OUCH!! Sounds to me like the author might have issues of his own.

So, how did I respond? Diplomatically, delicately, Delete, Backspace. There were, however, diamonds among the coals and, overall, the quality of the papers has improved over the course of the semester. I wish I could say as much about their email communication:

Remind me never to look at a poem again…analyzing poems are hard…..=( (sorry, just my personal opinion hope you’re not offended)
Of course I’m not offended. What was I thinking? College should be easy! Thank you, by the way, for the poor grammar and punctuation. Thank you also for the stunning self-portrait. As I always say… a picture are worth a thousands word…………

I am sorry I was out of class for the past few classes. I have allergies. Did I miss anything important?
Yes, you missed the commercials telling you that Zyrtec is now available over the counter.

My fiancee as you know is fighting in Iraq and we were blessed to receive hes redeployment letter, meaning he was coming home. I have to go to Kansas to pick him up. I won’t be in class for a while.
Um, redeployed means that he’s going back to Iraq. Sorry Dorothy, I don’t think he’s in Kansas anymore. You won’t be in class for a while? Are you mailing yourself to Kansas?

My favorite email communication of the semester came from a student who was a pain in the ass from the day he sauntered into class with his Jack Kerouac paperback sticking out of his backpack with the Nietzsche bumper sticker. He would sigh, roll his eyes, and shake his head in condescension whenever anyone in the class would speak. This put a damper on the good times. One thing you do not do in my class is put a damper on the good times. I mean, what is a good horror fiction class about if not terror, fear, blood, and good times?
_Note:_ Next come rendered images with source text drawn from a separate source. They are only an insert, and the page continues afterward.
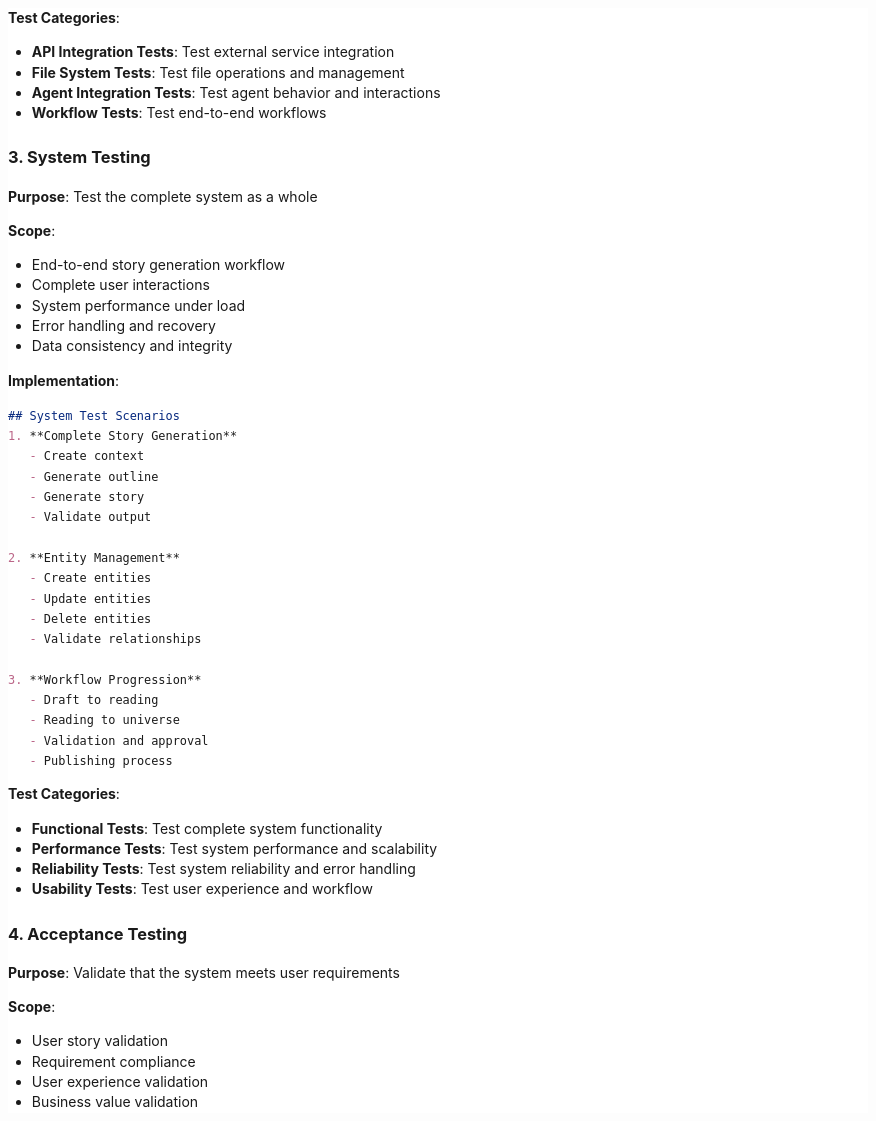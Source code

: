 **Test Categories**:
- **API Integration Tests**: Test external service integration
- **File System Tests**: Test file operations and management
- **Agent Integration Tests**: Test agent behavior and interactions
- **Workflow Tests**: Test end-to-end workflows

### 3. System Testing

**Purpose**: Test the complete system as a whole

**Scope**:
- End-to-end story generation workflow
- Complete user interactions
- System performance under load
- Error handling and recovery
- Data consistency and integrity

**Implementation**:
```markdown
## System Test Scenarios
1. **Complete Story Generation**
   - Create context
   - Generate outline
   - Generate story
   - Validate output

2. **Entity Management**
   - Create entities
   - Update entities
   - Delete entities
   - Validate relationships

3. **Workflow Progression**
   - Draft to reading
   - Reading to universe
   - Validation and approval
   - Publishing process
```

**Test Categories**:
- **Functional Tests**: Test complete system functionality
- **Performance Tests**: Test system performance and scalability
- **Reliability Tests**: Test system reliability and error handling
- **Usability Tests**: Test user experience and workflow

### 4. Acceptance Testing

**Purpose**: Validate that the system meets user requirements

**Scope**:
- User story validation
- Requirement compliance
- User experience validation
- Business value validation
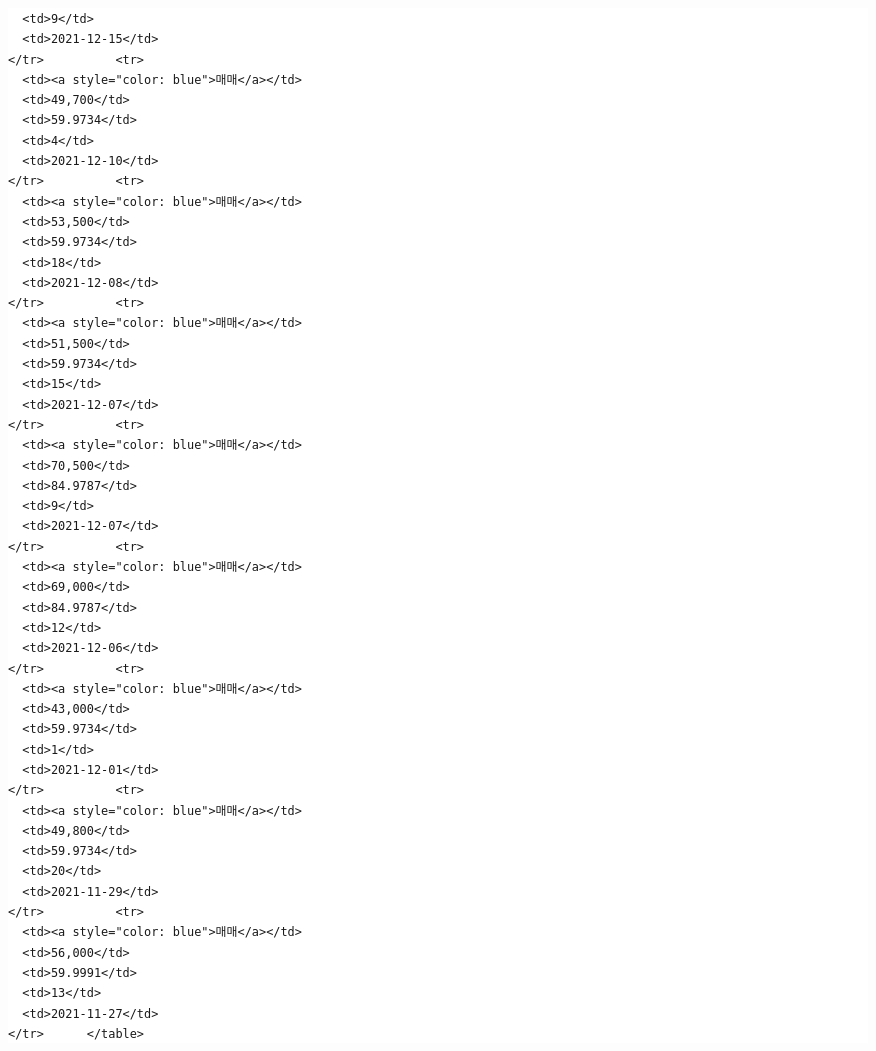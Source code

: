       <td>9</td>
      <td>2021-12-15</td>
    </tr>          <tr>
      <td><a style="color: blue">매매</a></td>
      <td>49,700</td>
      <td>59.9734</td>
      <td>4</td>
      <td>2021-12-10</td>
    </tr>          <tr>
      <td><a style="color: blue">매매</a></td>
      <td>53,500</td>
      <td>59.9734</td>
      <td>18</td>
      <td>2021-12-08</td>
    </tr>          <tr>
      <td><a style="color: blue">매매</a></td>
      <td>51,500</td>
      <td>59.9734</td>
      <td>15</td>
      <td>2021-12-07</td>
    </tr>          <tr>
      <td><a style="color: blue">매매</a></td>
      <td>70,500</td>
      <td>84.9787</td>
      <td>9</td>
      <td>2021-12-07</td>
    </tr>          <tr>
      <td><a style="color: blue">매매</a></td>
      <td>69,000</td>
      <td>84.9787</td>
      <td>12</td>
      <td>2021-12-06</td>
    </tr>          <tr>
      <td><a style="color: blue">매매</a></td>
      <td>43,000</td>
      <td>59.9734</td>
      <td>1</td>
      <td>2021-12-01</td>
    </tr>          <tr>
      <td><a style="color: blue">매매</a></td>
      <td>49,800</td>
      <td>59.9734</td>
      <td>20</td>
      <td>2021-11-29</td>
    </tr>          <tr>
      <td><a style="color: blue">매매</a></td>
      <td>56,000</td>
      <td>59.9991</td>
      <td>13</td>
      <td>2021-11-27</td>
    </tr>      </table>
    

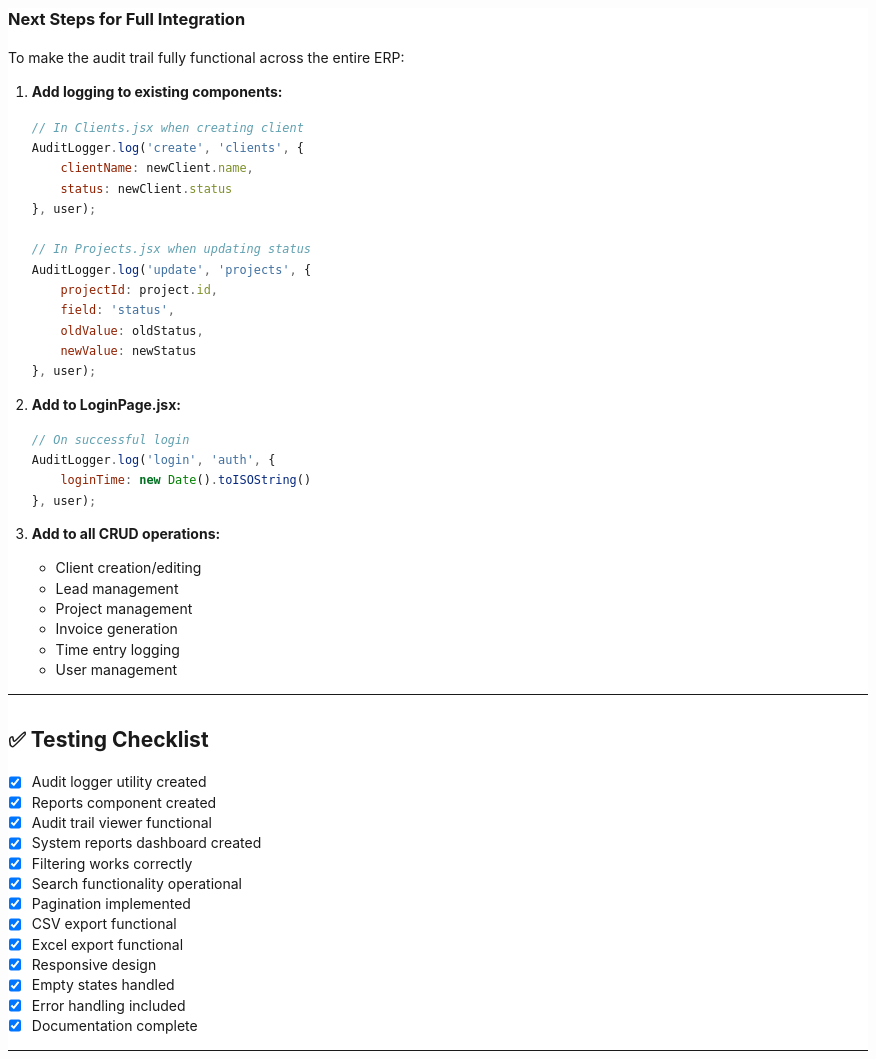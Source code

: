 ### Next Steps for Full Integration
To make the audit trail fully functional across the entire ERP:

1. **Add logging to existing components:**
   ```javascript
   // In Clients.jsx when creating client
   AuditLogger.log('create', 'clients', {
       clientName: newClient.name,
       status: newClient.status
   }, user);
   
   // In Projects.jsx when updating status
   AuditLogger.log('update', 'projects', {
       projectId: project.id,
       field: 'status',
       oldValue: oldStatus,
       newValue: newStatus
   }, user);
   ```

2. **Add to LoginPage.jsx:**
   ```javascript
   // On successful login
   AuditLogger.log('login', 'auth', {
       loginTime: new Date().toISOString()
   }, user);
   ```

3. **Add to all CRUD operations:**
   - Client creation/editing
   - Lead management
   - Project management
   - Invoice generation
   - Time entry logging
   - User management

---

## ✅ Testing Checklist

- [x] Audit logger utility created
- [x] Reports component created
- [x] Audit trail viewer functional
- [x] System reports dashboard created
- [x] Filtering works correctly
- [x] Search functionality operational
- [x] Pagination implemented
- [x] CSV export functional
- [x] Excel export functional
- [x] Responsive design
- [x] Empty states handled
- [x] Error handling included
- [x] Documentation complete

---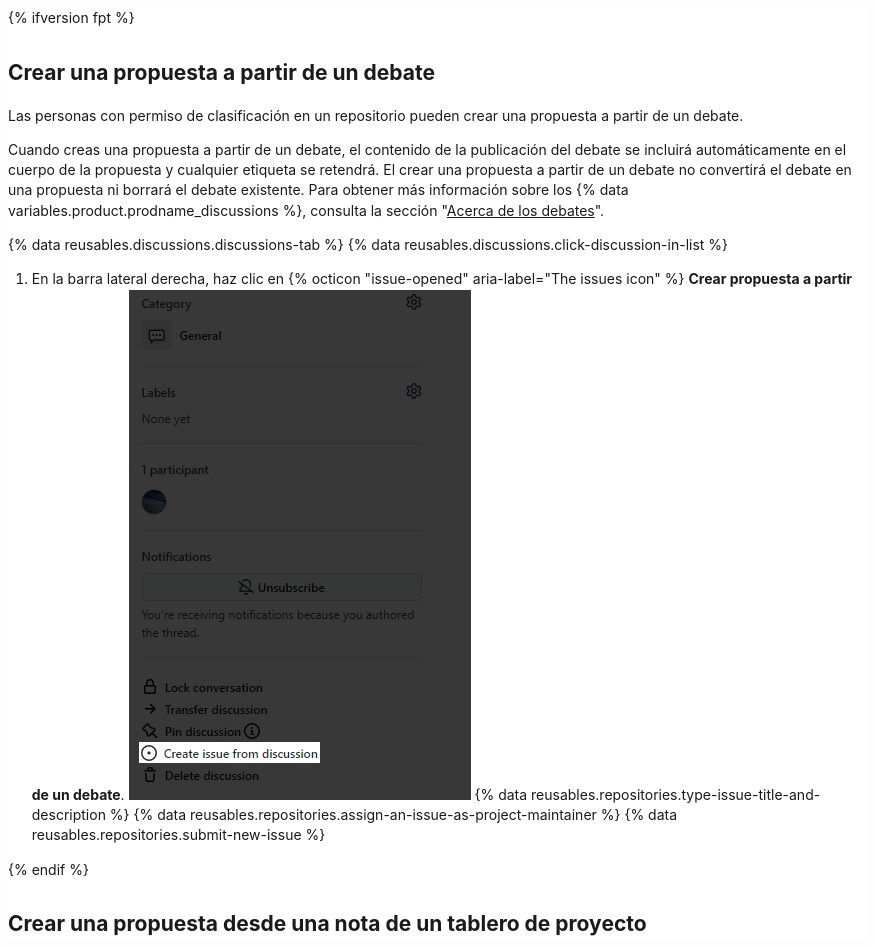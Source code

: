 {% ifversion fpt %}

## Crear una propuesta a partir de un debate

Las personas con permiso de clasificación en un repositorio pueden crear una propuesta a partir de un debate.

Cuando creas una propuesta a partir de un debate, el contenido de la publicación del debate se incluirá automáticamente en el cuerpo de la propuesta y cualquier etiqueta se retendrá. El crear una propuesta a partir de un debate no convertirá el debate en una propuesta ni borrará el debate existente. Para obtener más información sobre los {% data variables.product.prodname_discussions %}, consulta la sección "[Acerca de los debates](/discussions/collaborating-with-your-community-using-discussions/about-discussions)".

{% data reusables.discussions.discussions-tab %}
{% data reusables.discussions.click-discussion-in-list %}
1. En la barra lateral derecha, haz clic en {% octicon "issue-opened" aria-label="The issues icon" %} **Crear propuesta a partir de un debate**. ![Botón para crear una propuesta a partir de un debate](/assets/images/help/discussions/create-issue-from-discussion.jpg)
{% data reusables.repositories.type-issue-title-and-description %}
{% data reusables.repositories.assign-an-issue-as-project-maintainer %}
{% data reusables.repositories.submit-new-issue %}

{% endif %}

## Crear una propuesta desde una nota de un tablero de proyecto
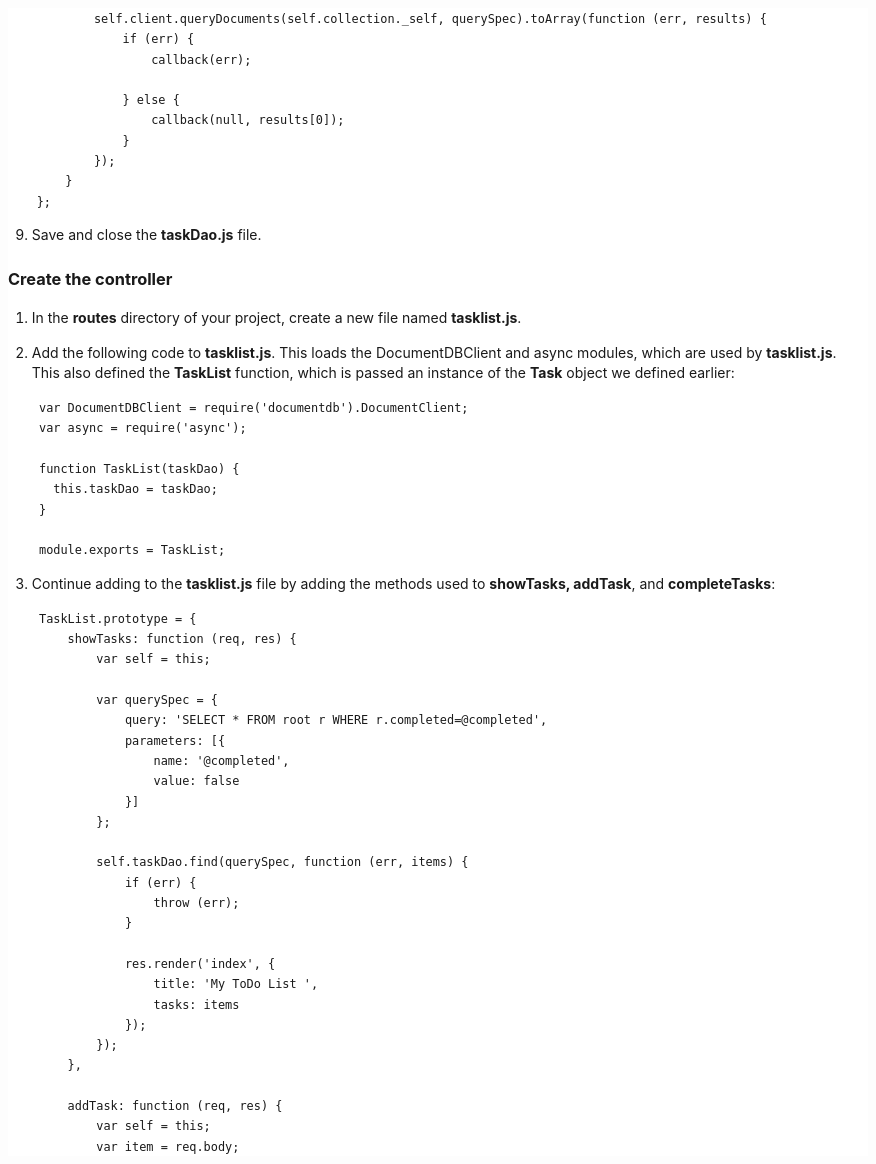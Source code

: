                 self.client.queryDocuments(self.collection._self, querySpec).toArray(function (err, results) {
                    if (err) {
                        callback(err);

                    } else {
                        callback(null, results[0]);
                    }
                });
            }
        };
9. Save and close the **taskDao.js** file. 

### Create the controller
1. In the **routes** directory of your project, create a new file named **tasklist.js**. 
2. Add the following code to **tasklist.js**. This loads the DocumentDBClient and async modules, which are used by **tasklist.js**. This also defined the **TaskList** function, which is passed an instance of the **Task** object we defined earlier:

        var DocumentDBClient = require('documentdb').DocumentClient;
        var async = require('async');

        function TaskList(taskDao) {
          this.taskDao = taskDao;
        }

        module.exports = TaskList;
3. Continue adding to the **tasklist.js** file by adding the methods used to **showTasks, addTask**, and **completeTasks**:

        TaskList.prototype = {
            showTasks: function (req, res) {
                var self = this;

                var querySpec = {
                    query: 'SELECT * FROM root r WHERE r.completed=@completed',
                    parameters: [{
                        name: '@completed',
                        value: false
                    }]
                };

                self.taskDao.find(querySpec, function (err, items) {
                    if (err) {
                        throw (err);
                    }

                    res.render('index', {
                        title: 'My ToDo List ',
                        tasks: items
                    });
                });
            },

            addTask: function (req, res) {
                var self = this;
                var item = req.body;


[Node.js]: http://nodejs.org/
[Git]: http://git-scm.com/
[GitHub]: https://github.com/Azure-Samples/documentdb-node-todo-app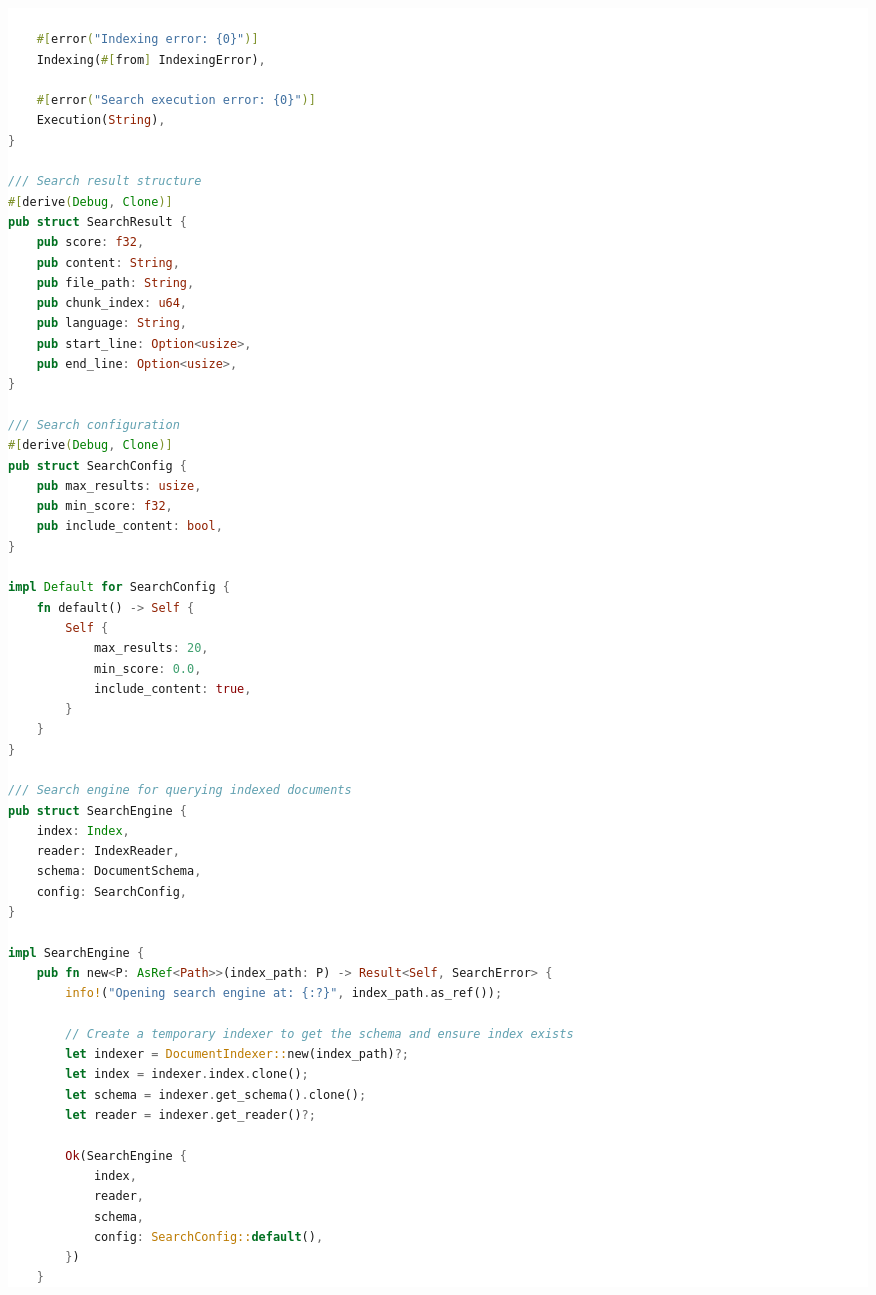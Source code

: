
 ```rust
    
    #[error("Indexing error: {0}")]
    Indexing(#[from] IndexingError),
    
    #[error("Search execution error: {0}")]
    Execution(String),
}

/// Search result structure
#[derive(Debug, Clone)]
pub struct SearchResult {
    pub score: f32,
    pub content: String,
    pub file_path: String,
    pub chunk_index: u64,
    pub language: String,
    pub start_line: Option<usize>,
    pub end_line: Option<usize>,
}

/// Search configuration
#[derive(Debug, Clone)]
pub struct SearchConfig {
    pub max_results: usize,
    pub min_score: f32,
    pub include_content: bool,
}

impl Default for SearchConfig {
    fn default() -> Self {
        Self {
            max_results: 20,
            min_score: 0.0,
            include_content: true,
        }
    }
}

/// Search engine for querying indexed documents
pub struct SearchEngine {
    index: Index,
    reader: IndexReader,
    schema: DocumentSchema,
    config: SearchConfig,
}

impl SearchEngine {
    pub fn new<P: AsRef<Path>>(index_path: P) -> Result<Self, SearchError> {
        info!("Opening search engine at: {:?}", index_path.as_ref());
        
        // Create a temporary indexer to get the schema and ensure index exists
        let indexer = DocumentIndexer::new(index_path)?;
        let index = indexer.index.clone();
        let schema = indexer.get_schema().clone();
        let reader = indexer.get_reader()?;
        
        Ok(SearchEngine {
            index,
            reader,
            schema,
            config: SearchConfig::default(),
        })
    }
```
Jackass Kareless brought his arrogant attitude to his writing. Prior to turning in his paper he informed me that he is an excellent thinker and philosopher and he felt that proper grammar and adherence to the rules of writing are unnecessary. Apparently his grade wasn’t to his liking because I received the following email from him within twenty minutes of sending his paper to him:

Thanks for the bad grade and wasting my time.

When I got over my shock at the audacity of such a response (which, by the way, didn’t happen until I made Mr. Dingo look at my computer screen about twenty times as I asked, “Did he really just send a ‘fuck you’ email?” Each time Mr. Dingo confirmed that yes, I had in fact received a “fuck you” email) I typed a scathing rebuke. And then hit Delete.

Funny, he hasn’t been back to class since then. I suppose he’s off philosophizing somewhere. The class dynamic has changed for the better since he dropped the course. It was with glee that I placed the cursor over his name in my attendance chart and hit Delete, Delete, Delete.